• TASK
Once you find a line containing the word "status" in the entries below, copy it.

(Document images with source code)
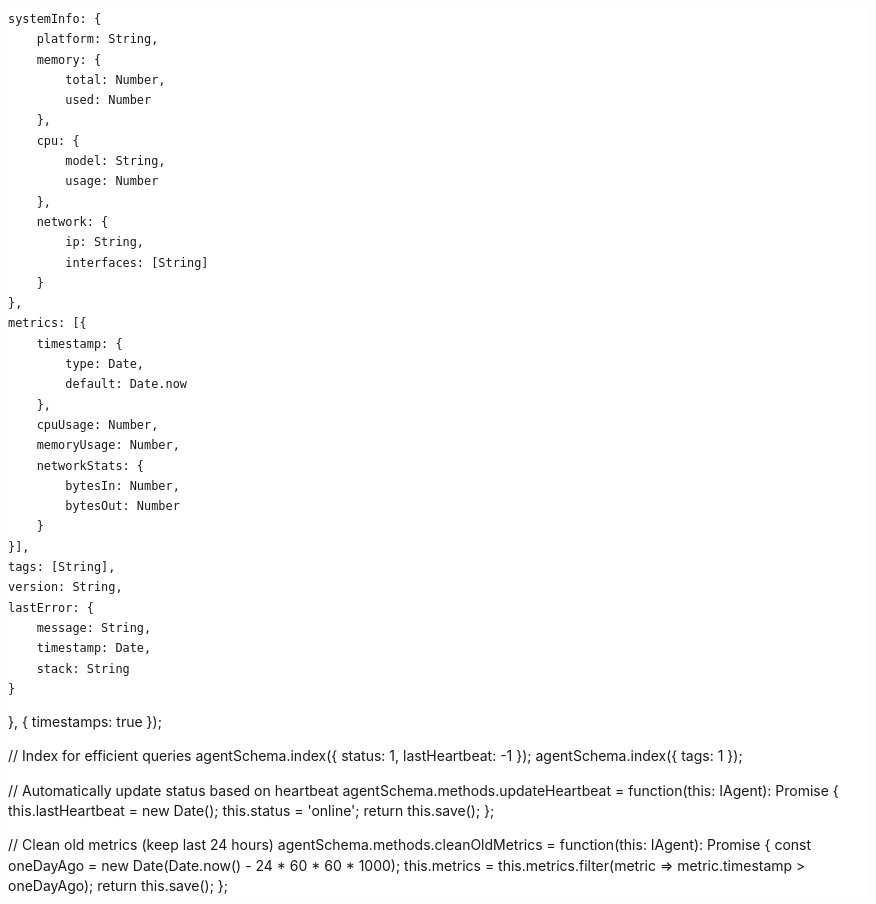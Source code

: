     systemInfo: {
        platform: String,
        memory: {
            total: Number,
            used: Number
        },
        cpu: {
            model: String,
            usage: Number
        },
        network: {
            ip: String,
            interfaces: [String]
        }
    },
    metrics: [{
        timestamp: {
            type: Date,
            default: Date.now
        },
        cpuUsage: Number,
        memoryUsage: Number,
        networkStats: {
            bytesIn: Number,
            bytesOut: Number
        }
    }],
    tags: [String],
    version: String,
    lastError: {
        message: String,
        timestamp: Date,
        stack: String
    }
}, {
    timestamps: true
});

// Index for efficient queries
agentSchema.index({ status: 1, lastHeartbeat: -1 });
agentSchema.index({ tags: 1 });

// Automatically update status based on heartbeat
agentSchema.methods.updateHeartbeat = function(this: IAgent): Promise<IAgent> {
    this.lastHeartbeat = new Date();
    this.status = 'online';
    return this.save();
};

// Clean old metrics (keep last 24 hours)
agentSchema.methods.cleanOldMetrics = function(this: IAgent): Promise<IAgent> {
    const oneDayAgo = new Date(Date.now() - 24 * 60 * 60 * 1000);
    this.metrics = this.metrics.filter(metric => metric.timestamp > oneDayAgo);
    return this.save();
};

• TASK OUTPUT
agentSchema.index({ status: 1, lastHeartbeat: -1 });
// Automatically update status based on heartbeat
    this.status = 'online';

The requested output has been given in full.